Local error estimation

    Local error estimation (plotted for each residue, for the backbone
    and for the side chain):
       1. Amplitude of displacement of atoms from electron density
       2. Density correlation coefficient
       3. Density index 
       4. B-factor
       5. Index of connectivity
 
    Displacement
 
      Displacement of atoms from electron density is estimated from the
      difference (Fobs - Fcal) map. The displacement vector is the ratio of
      the gradient of difference density to the curvature. The amplitude of
      the displacement vector is an indicator of the positional error.
 
    Correlation coefficient
 
      The density correlation coefficient is calculated for each residue
      from the atomic densities of (2Fobs-Fcalc) map - "Robs" and the model
      map (Fcalc) - "Rcalc" :
 
      D_corr =  <Robs><Rcalc>/sqrt(<Robs²><Rcalc²>)
 
          where <Robs> is the mean of "observed" densities of atoms 
                of the residue (backbone or side chain).
  
                <Rcalc> is the mean of "calculated" densities of atoms 
                of the residue.
 
          The value of density for an atom from the map R(x) is given by:
 
                   sum_i ( R(xi) * Ratom(xi - xa) )
          Dens =  ---------------------------------- 
                       sum_i ( Ratom(xi - xa) ) 
 
            where  Ratom(x): the atomic electron density for x-th point of grid.
                   xa      : vector of the centre of atom.
                   xi      : vector of the i-th point of grid.
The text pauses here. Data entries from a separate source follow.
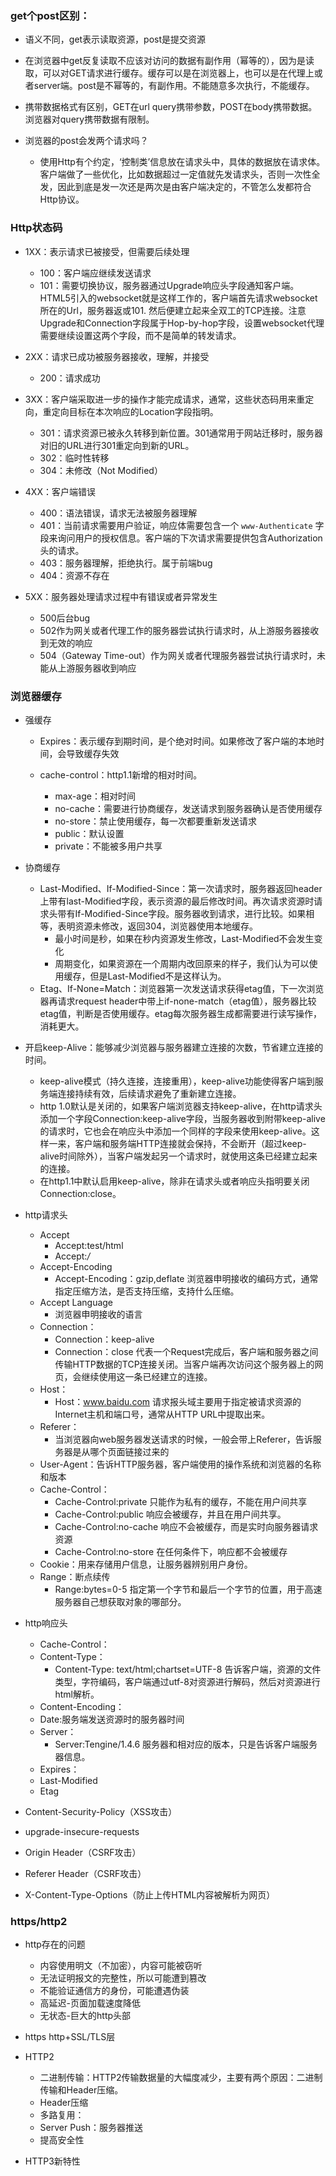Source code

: ### get个post区别：

* 语义不同，get表示读取资源，post是提交资源
* 在浏览器中get反复读取不应该对访问的数据有副作用（幂等的），因为是读取，可以对GET请求进行缓存。缓存可以是在浏览器上，也可以是在代理上或者server端。post是不幂等的，有副作用。不能随意多次执行，不能缓存。

* 携带数据格式有区别，GET在url query携带参数，POST在body携带数据。浏览器对query携带数据有限制。

* 浏览器的post会发两个请求吗？
  + 使用Http有个约定，‘控制类’信息放在请求头中，具体的数据放在请求体。客户端做了一些优化，比如数据超过一定值就先发请求头，否则一次性全发，因此到底是发一次还是两次是由客户端决定的，不管怎么发都符合Http协议。

### Http状态码

* 1XX：表示请求已被接受，但需要后续处理
  + 100：客户端应继续发送请求
  + 101：需要切换协议，服务器通过Upgrade响应头字段通知客户端。HTML5引入的websocket就是这样工作的，客户端首先请求websocket所在的Url，服务器返或101. 然后便建立起来全双工的TCP连接。注意Upgrade和Connection字段属于Hop-by-hop字段，设置websocket代理需要继续设置这两个字段，而不是简单的转发请求。

* 2XX：请求已成功被服务器接收，理解，并接受
  + 200：请求成功
* 3XX：客户端采取进一步的操作才能完成请求，通常，这些状态码用来重定向，重定向目标在本次响应的Location字段指明。
  + 301：请求资源已被永久转移到新位置。301通常用于网站迁移时，服务器对旧的URL进行301重定向到新的URL。
  + 302：临时性转移
  + 304：未修改（Not Modified）
* 4XX：客户端错误
  + 400：语法错误，请求无法被服务器理解
  + 401：当前请求需要用户验证，响应体需要包含一个 `www-Authenticate` 字段来询问用户的授权信息。客户端的下次请求需要提供包含Authorization头的请求。
  + 403：服务器理解，拒绝执行。属于前端bug
  + 404：资源不存在
* 5XX：服务器处理请求过程中有错误或者异常发生
  + 500后台bug
  + 502作为网关或者代理工作的服务器尝试执行请求时，从上游服务器接收到无效的响应
  + 504（Gateway Time-out）作为网关或者代理服务器尝试执行请求时，未能从上游服务器收到响应

### 浏览器缓存

* 强缓存
  + Expires：表示缓存到期时间，是个绝对时间。如果修改了客户端的本地时间，会导致缓存失效
  + cache-control：http1.1新增的相对时间。

    - max-age：相对时间
    - no-cache：需要进行协商缓存，发送请求到服务器确认是否使用缓存
    - no-store：禁止使用缓存，每一次都要重新发送请求
    - public：默认设置
    - private：不能被多用户共享

* 协商缓存

  + Last-Modified、If-Modified-Since：第一次请求时，服务器返回header上带有last-Modified字段，表示资源的最后修改时间。再次请求资源时请求头带有If-Modified-Since字段。服务器收到请求，进行比较。如果相等，表明资源未修改，返回304，浏览器使用本地缓存。
    - 最小时间是秒，如果在秒内资源发生修改，Last-Modified不会发生变化
    - 周期变化，如果资源在一个周期内改回原来的样子，我们认为可以使用缓存，但是Last-Modified不是这样认为。 
  + Etag、If-None=Match：浏览器第一次发送请求获得etag值，下一次浏览器再请求request header中带上if-none-match（etag值），服务器比较etag值，判断是否使用缓存。etag每次服务器生成都需要进行读写操作，消耗更大。

* 开启keep-Alive：能够减少浏览器与服务器建立连接的次数，节省建立连接的时间。
  + keep-alive模式（持久连接，连接重用），keep-alive功能使得客户端到服务端连接持续有效，后续请求避免了重新建立连接。
  + http 1.0默认是关闭的，如果客户端浏览器支持keep-alive，在http请求头添加一个字段Connection:keep-alive字段，当服务器收到附带keep-alive的请求时，它也会在响应头中添加一个同样的字段来使用keep-alive。这样一来，客户端和服务端HTTP连接就会保持，不会断开（超过keep-alive时间除外），当客户端发起另一个请求时，就使用这条已经建立起来的连接。
  + 在http1.1中默认启用keep-alive，除非在请求头或者响应头指明要关闭Connection:close。

* http请求头
  + Accept
    - Accept:test/html
    - Accept:*/*
  + Accept-Encoding
    - Accept-Encoding：gzip,deflate  浏览器申明接收的编码方式，通常指定压缩方法，是否支持压缩，支持什么压缩。
  + Accept Language
    - 浏览器申明接收的语言
  + Connection：
    - Connection：keep-alive
    - Connection：close 代表一个Request完成后，客户端和服务器之间传输HTTP数据的TCP连接关闭。当客户端再次访问这个服务器上的网页，会继续使用这一条已经建立的连接。
  + Host：
    - Host：www.baidu.com 请求报头域主要用于指定被请求资源的Internet主机和端口号，通常从HTTP URL中提取出来。
  + Referer：
    - 当浏览器向web服务器发送请求的时候，一般会带上Referer，告诉服务器是从哪个页面链接过来的
  + User-Agent：告诉HTTP服务器，客户端使用的操作系统和浏览器的名称和版本
  + Cache-Control：
    - Cache-Control:private  只能作为私有的缓存，不能在用户间共享
    - Cache-Control:public 响应会被缓存，并且在用户间共享。
    - Cache-Control:no-cache  响应不会被缓存，而是实时向服务器请求资源
    - Cache-Control:no-store  在任何条件下，响应都不会被缓存
  + Cookie：用来存储用户信息，让服务器辨别用户身份。
  + Range：断点续传
    - Range:bytes=0-5 指定第一个字节和最后一个字节的位置，用于高速服务器自己想获取对象的哪部分。

* http响应头
  + Cache-Control：
  + Content-Type：
    - Content-Type: text/html;chartset=UTF-8  告诉客户端，资源的文件类型，字符编码，客户端通过utf-8对资源进行解码，然后对资源进行html解析。
  + Content-Encoding：
  + Date:服务端发送资源时的服务器时间
  + Server：
    - Server:Tengine/1.4.6  服务器和相对应的版本，只是告诉客户端服务器信息。
  + Expires：
  + Last-Modified
  + Etag

* Content-Security-Policy（XSS攻击）
* upgrade-insecure-requests
* Origin Header（CSRF攻击）
* Referer Header（CSRF攻击）

* X-Content-Type-Options（防止上传HTML内容被解析为网页）



### https/http2

* http存在的问题
  - 内容使用明文（不加密），内容可能被窃听
  - 无法证明报文的完整性，所以可能遭到篡改
  - 不能验证通信方的身份，可能遭遇伪装
  - 高延迟-页面加载速度降低
  - 无状态-巨大的http头部

* https http+SSL/TLS层

* HTTP2
  - 二进制传输：HTTP2传输数据量的大幅度减少，主要有两个原因：二进制传输和Header压缩。
  - Header压缩
  - 多路复用：
  - Server Push：服务器推送
  - 提高安全性

* HTTP3新特性
  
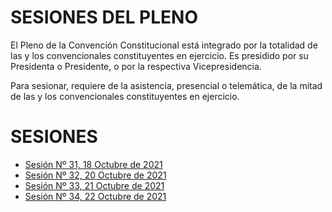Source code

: # SESIONES DEL PLENO

El Pleno de la Convención Constitucional está integrado por la totalidad de las y los convencionales constituyentes en ejercicio. Es presidido por su Presidenta o Presidente, o por la respectiva Vicepresidencia.

Para sesionar, requiere de la asistencia, presencial o telemática, de la mitad de las y los convencionales constituyentes en ejercicio.

# SESIONES

- [Sesión Nº 31, 18 Octubre de 2021](31-20211018.md)
- [Sesión Nº 32, 20 Octubre de 2021](32-20211020.md)
- [Sesión Nº 33, 21 Octubre de 2021](33-20211021.md)
- [Sesión Nº 34, 22 Octubre de 2021](34-20211022.md)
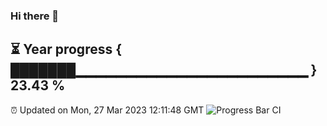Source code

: ### Hi there 👋
⏳ Year progress { ███████▁▁▁▁▁▁▁▁▁▁▁▁▁▁▁▁▁▁▁▁▁▁▁ } 23.43 %
---
⏰ Updated on Mon, 27 Mar 2023 12:11:48 GMT
![Progress Bar CI](https://github.com/Moyi321/Moyi321/workflows/Progress%20Bar%20CI/badge.svg)
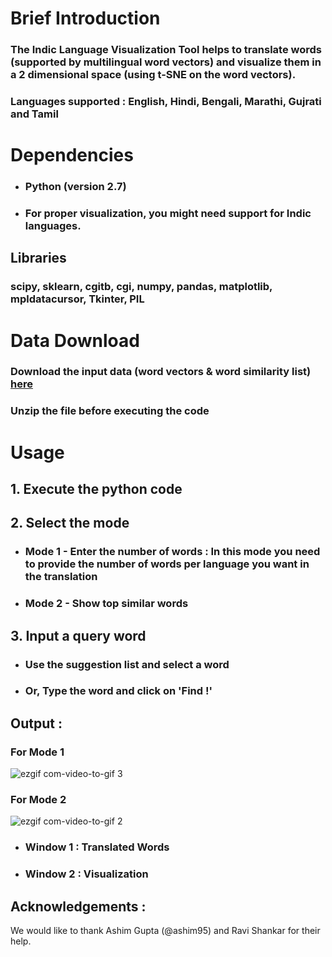 # Brief Introduction
### The Indic Language Visualization Tool helps to translate words (supported by multilingual word vectors) and visualize them in a 2 dimensional space (using t-SNE on the word vectors).
### Languages supported : English, Hindi, Bengali, Marathi, Gujrati and Tamil

# Dependencies

- ### Python (version 2.7) 
- ### For proper visualization, you might need support for Indic languages.

## Libraries
### scipy, sklearn, cgitb, cgi, numpy, pandas, matplotlib, mpldatacursor, Tkinter, PIL

# Data Download
### Download the input data (word vectors & word similarity list) [here](cse.iitkgp.ac.in/~paheli.bh/vectors_and_sim.zip)
### Unzip the file before executing the code

# Usage
## 1. Execute the python code
## 2. Select the mode

- ### Mode 1 - Enter the number of words : In this mode you need to provide the number of words per language you want in the translation

- ### Mode 2 - Show top similar words

## 3.  Input a query word

- ### Use the suggestion list and select a word 

- ### Or, Type the word and click on 'Find !'


## Output : 
### For Mode 1 
![ezgif com-video-to-gif 3](https://user-images.githubusercontent.com/13216636/34007313-4f1650f8-e127-11e7-9bf4-6e2401102a2f.gif)


### For Mode 2 
![ezgif com-video-to-gif 2](https://user-images.githubusercontent.com/13216636/34006401-34b0651c-e124-11e7-9e6d-9df6b21b5180.gif)


- ### Window 1 : Translated Words
- ### Window 2 : Visualization

## Acknowledgements :
We would like to thank Ashim Gupta (@ashim95) and Ravi Shankar for their help.
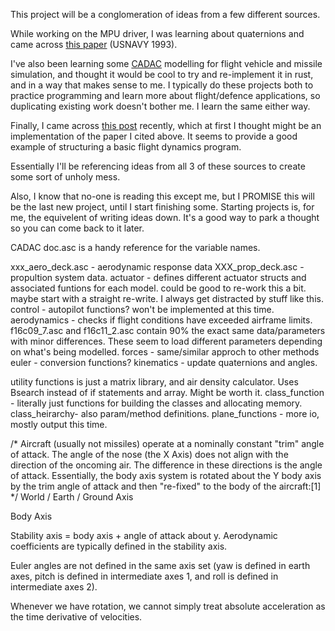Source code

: This project will be a conglomeration of ideas from a few different sources. 

While working on the MPU driver, I was learning about quaternions and came across [this paper](https://apps.dtic.mil/sti/pdfs/ADA247484.pdf) (USNAVY 1993).

I've also been learning  some [CADAC](https://arc.aiaa.org/doi/suppl/10.2514/4.102509) modelling for flight vehicle  and missile simulation, and thought it would be cool to try and re-implement it in rust, and in a way that makes sense to me. I typically do these projects both to practice programming and learn more about flight/defence applications, so duplicating existing work doesn't bother me. I learn the same either way. 

Finally, I came across [this post](https://www.jakobmaier.at/posts/flight-simulation/) recently, which at first I thought might be an implementation of the paper I cited above. It seems to provide a good example of structuring a basic flight dynamics program.

Essentially I'll be referencing ideas from all 3 of these sources to create some sort of unholy mess. 


Also, I know that no-one is reading this except me, but I PROMISE this will be the last new project, until I start finishing some. Starting projects is, for me, the equivelent of writing ideas down. It's a good way to park a thought so you can come back to it later. 


CADAC
doc.asc is a handy reference for the variable names.

xxx_aero_deck.asc   -   aerodynamic response data
XXX_prop_deck.asc   -   propultion system data.
actuator            -   defines different actuator structs and  associated funtions for each model. could be good to re-work this a bit. 
                        maybe start with a straight re-write. I always get distracted by stuff like this.
control             -   autopilot functions? won't be implemented at this time.
aerodynamics        -   checks if flight conditions have exceeded airframe limits.
f16c09_7.asc and f16c11_2.asc contain 90% the exact same data/parameters with minor differences. These seem to load different parameters depending on what's being modelled.
forces              - same/similar approch to other methods
euler               - conversion functions?
kinematics          - update quaternions and angles.



utility functions is just a matrix library, and air density calculator. Uses Bsearch instead of if statements and array. Might be worth it.
class_function - literally just functions for building the classes and allocating memory.
class_heirarchy- also param/method definitions.
plane_functions - more io, mostly output this time.





/* Aircraft (usually not missiles) operate at a nominally constant "trim" angle of attack. 
The angle of the nose (the X Axis) does not align with the direction of the oncoming air. 
The difference in these directions is the angle of attack. 
Essentially, the body axis system is rotated about the Y body axis by the trim angle of attack and then "re-fixed" to the body of the aircraft:[1]
 */
 World / Earth / Ground Axis 
 
 Body Axis
 
 Stability axis = body axis + angle of attack about y. Aerodynamic coefficients are typically defined in the stability axis. 
 
 Euler angles are not defined in the same axis set 
 (yaw is defined in earth axes, pitch is defined in intermediate axes 1, and roll is defined in intermediate axes 2).
 
 Whenever we have rotation, we cannot simply treat absolute acceleration as the time derivative of velocities. 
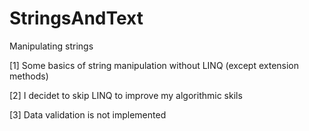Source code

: # StringsAndText
Manipulating strings

[1] Some basics of string manipulation without LINQ (except extension methods)

[2] I decidet to skip LINQ to improve my algorithmic skils

[3] Data validation is not implemented
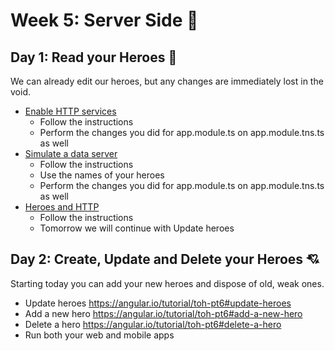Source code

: # Week 5: Server Side :vhs:

## Day 1: Read your Heroes :calling:
We can already edit our heroes, but any changes are immediately lost in the void.
 - [Enable HTTP services](https://angular.io/tutorial/toh-pt6#enable-http-services)
   - Follow the instructions
   - Perform the changes you did for app.module.ts on app.module.tns.ts as well
 - [Simulate a data server](https://angular.io/tutorial/toh-pt6#simulate-a-data-server)
   - Follow the instructions
   - Use the names of your heroes
   - Perform the changes you did for app.module.ts on app.module.tns.ts as well
 - [Heroes and HTTP](https://angular.io/tutorial/toh-pt6#heroes-and-http)
   - Follow the instructions
   - Tomorrow we will continue with Update heroes

## Day 2: Create, Update and Delete your Heroes :cupid:
Starting today you can add your new heroes and dispose of old, weak ones.
 - Update heroes https://angular.io/tutorial/toh-pt6#update-heroes
 - Add a new hero https://angular.io/tutorial/toh-pt6#add-a-new-hero
 - Delete a hero https://angular.io/tutorial/toh-pt6#delete-a-hero
 - Run both your web and mobile apps
 
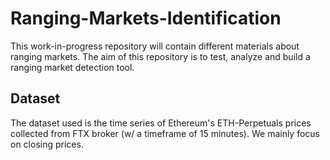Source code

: # Ranging-Markets-Identification

This work-in-progress repository will contain different materials about ranging markets. The aim of this repository is to test, analyze and build a ranging market detection tool.


## Dataset

The dataset used is the time series of Ethereum's ETH-Perpetuals prices collected from FTX broker (w/ a timeframe of 15 minutes). We mainly focus on closing prices.



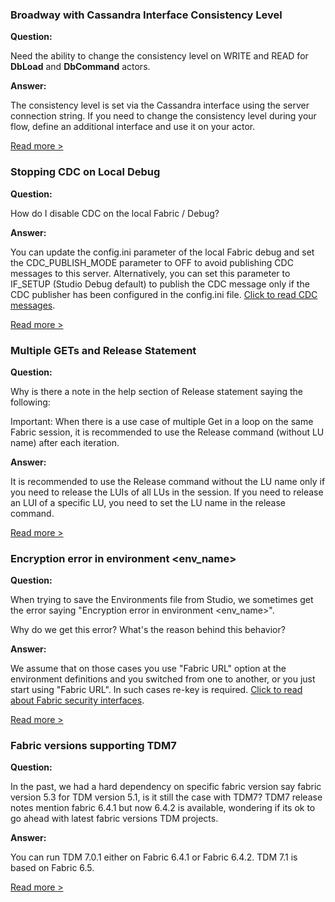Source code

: ### Broadway with Cassandra Interface Consistency Level

**Question:**

Need the ability to change the consistency level on WRITE and READ for **DbLoad** and **DbCommand** actors. 

**Answer:**

The consistency level is set via the Cassandra interface using the server connection string.
If you need to change the consistency level during your flow, define an additional interface and use it on your actor.

[Read more >](https://github.com/k2view-academy/K2View-Academy/issues/303)



### Stopping CDC on Local Debug

**Question:**

How do I disable CDC on the local Fabric / Debug?

**Answer:**

You can update the config.ini parameter of the local Fabric debug and set the CDC_PUBLISH_MODE parameter to OFF to avoid publishing CDC messages to this server. Alternatively, you can set this parameter to IF_SETUP (Studio Debug default) to publish the CDC message only if the CDC publisher has been configured in the config.ini file. [Click to read CDC messages](https://support.k2view.com/Academy_6.5/articles/18_fabric_cdc/03_cdc_messages.html).

[Read more >](https://github.com/k2view-academy/K2View-Academy/issues/287)



### Multiple GETs and Release Statement

**Question:**

Why is there a note in the help section of Release statement saying the following:

Important: When there is a use case of multiple Get in a loop on the same Fabric session, it is recommended to use the Release command (without LU name) after each iteration.

**Answer:**

It is recommended to use the Release command without the LU name only if you need to release the LUIs of all LUs in the session. If you need to release an LUI of a specific LU, you need to set the LU name in the release command.

[Read more >](https://github.com/k2view-academy/K2View-Academy/issues/270)



### Encryption error in environment <env_name>

**Question:**

When trying to save the Environments file from Studio, we sometimes get the error saying "Encryption error in environment <env_name>".

Why do we get this error? What's the reason behind this behavior?

**Answer:**

We assume that on those cases you use "Fabric URL" option at the environment definitions and you switched from one to another, or you just start using "Fabric URL". In such cases re-key is required. [Click to read about Fabric security interfaces](https://support.k2view.com/Academy_6.5/articles/26_fabric_security/04_fabric_interfaces_security.html).

[Read more >](https://github.com/k2view-academy/K2View-Academy/issues/264)



### Fabric versions supporting TDM7

**Question:**

In the past, we had a hard dependency on specific fabric version say fabric version 5.3 for TDM version 5.1, is it still the case with TDM7?
TDM7 release notes mention fabric 6.4.1 but now 6.4.2 is available, wondering if its ok to go ahead with latest fabric versions TDM projects.

**Answer:**

You can run TDM 7.0.1 either on Fabric 6.4.1 or Fabric 6.4.2. TDM 7.1 is based on Fabric 6.5.

[Read more >](https://github.com/k2view-academy/K2View-Academy/issues/248)


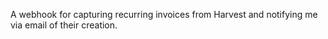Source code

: A webhook for capturing recurring invoices from Harvest and notifying me via email of their creation.
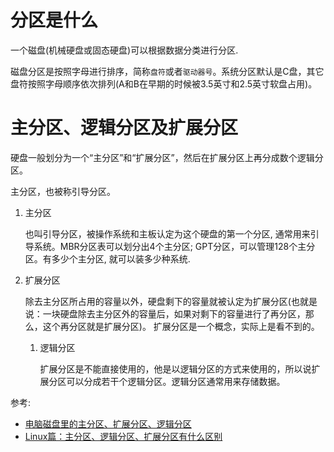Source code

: # 分区是什么
一个磁盘(机械硬盘或固态硬盘)可以根据数据分类进行分区.

磁盘分区是按照字母进行排序，简称`盘符`或者`驱动器号`。系统分区默认是C盘，其它盘符按照字母顺序依次排列(A和B在早期的时候被3.5英寸和2.5英寸软盘占用)。



# 主分区、逻辑分区及扩展分区
硬盘一般划分为一个“主分区”和“扩展分区”，然后在扩展分区上再分成数个逻辑分区。

主分区，也被称引导分区。

1. 主分区

    也叫引导分区，被操作系统和主板认定为这个硬盘的第一个分区, 通常用来引导系统。MBR分区表可以划分出4个主分区; GPT分区，可以管理128个主分区。有多少个主分区, 就可以装多少种系统.

2. 扩展分区

    除去主分区所占用的容量以外，硬盘剩下的容量就被认定为扩展分区(也就是说：一块硬盘除去主分区外的容量后，如果对剩下的容量进行了再分区，那么，这个再分区就是扩展分区)。 扩展分区是一个概念，实际上是看不到的。

    1. 逻辑分区

        扩展分区是不能直接使用的，他是以逻辑分区的方式来使用的，所以说扩展分区可以分成若干个逻辑分区。逻辑分区通常用来存储数据。






参考:
- [电脑磁盘里的主分区、扩展分区、逻辑分区](https://zhuanlan.zhihu.com/p/649200695)
- [Linux篇：主分区、逻辑分区、扩展分区有什么区别](https://blog.csdn.net/zhiqi_l163991102/article/details/131285381)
            Sum is taken over all grid points which have distance
            from the centre of atom less than Radius_limit.
            For all atoms Radius_limit = 2.5 A.
 
    Index of density and index of connectivity
 
      The index of connectivity is the product of the (2Fobs-Fcal) electron 
      density values for the backbone atoms N, CA and C, i.e. the geometric
      mean value for these atoms. Low values of this index indicate breaks 
      in the backbone electron density which may be due to flexibility of 
      the chain or incorrect tracing.  The index of density is a similar 
      indicator which is calculated for all atoms of a given residue.

Omit procedure

 
      An omit map procedure is a means of reducing the model bias in 
      the electron density calculated with model phases. SFCHECK produces 
      the so called total omit map by an automatic procedure. First, the
      initial (Fobs, PHImodel) map is divided into N boxes. For each
      box, the electron density in it is set to zero and new phases are
      calculated from this modified map. A new map is calculated using
      these phases and Fobs. This map contains the omit map for the
      given box which is stored until the procedure is repeated for
      all boxes. At the end, all the boxes with omit maps are used 
      to assemble complete omit map. Phases calculated from this complete
      omit map are combined with the initial phases. The whole procedure may
      be repeated (keyword NOMIT). Note: it is time consuming!
      Sfcheck can optionly create an output file with omit phases 
      (see HKLOUT)

Partional information

 
      Sfcheck can use only one input file of either coordinates or structure 
      factors. In such cases Sfcheck can of course produce limited analysis of
      the coordinates or the data.

Twinning test

 
     Sfcheck checks for merohedral twinning.
     (only if the program uses one input MTZ file of structure factors)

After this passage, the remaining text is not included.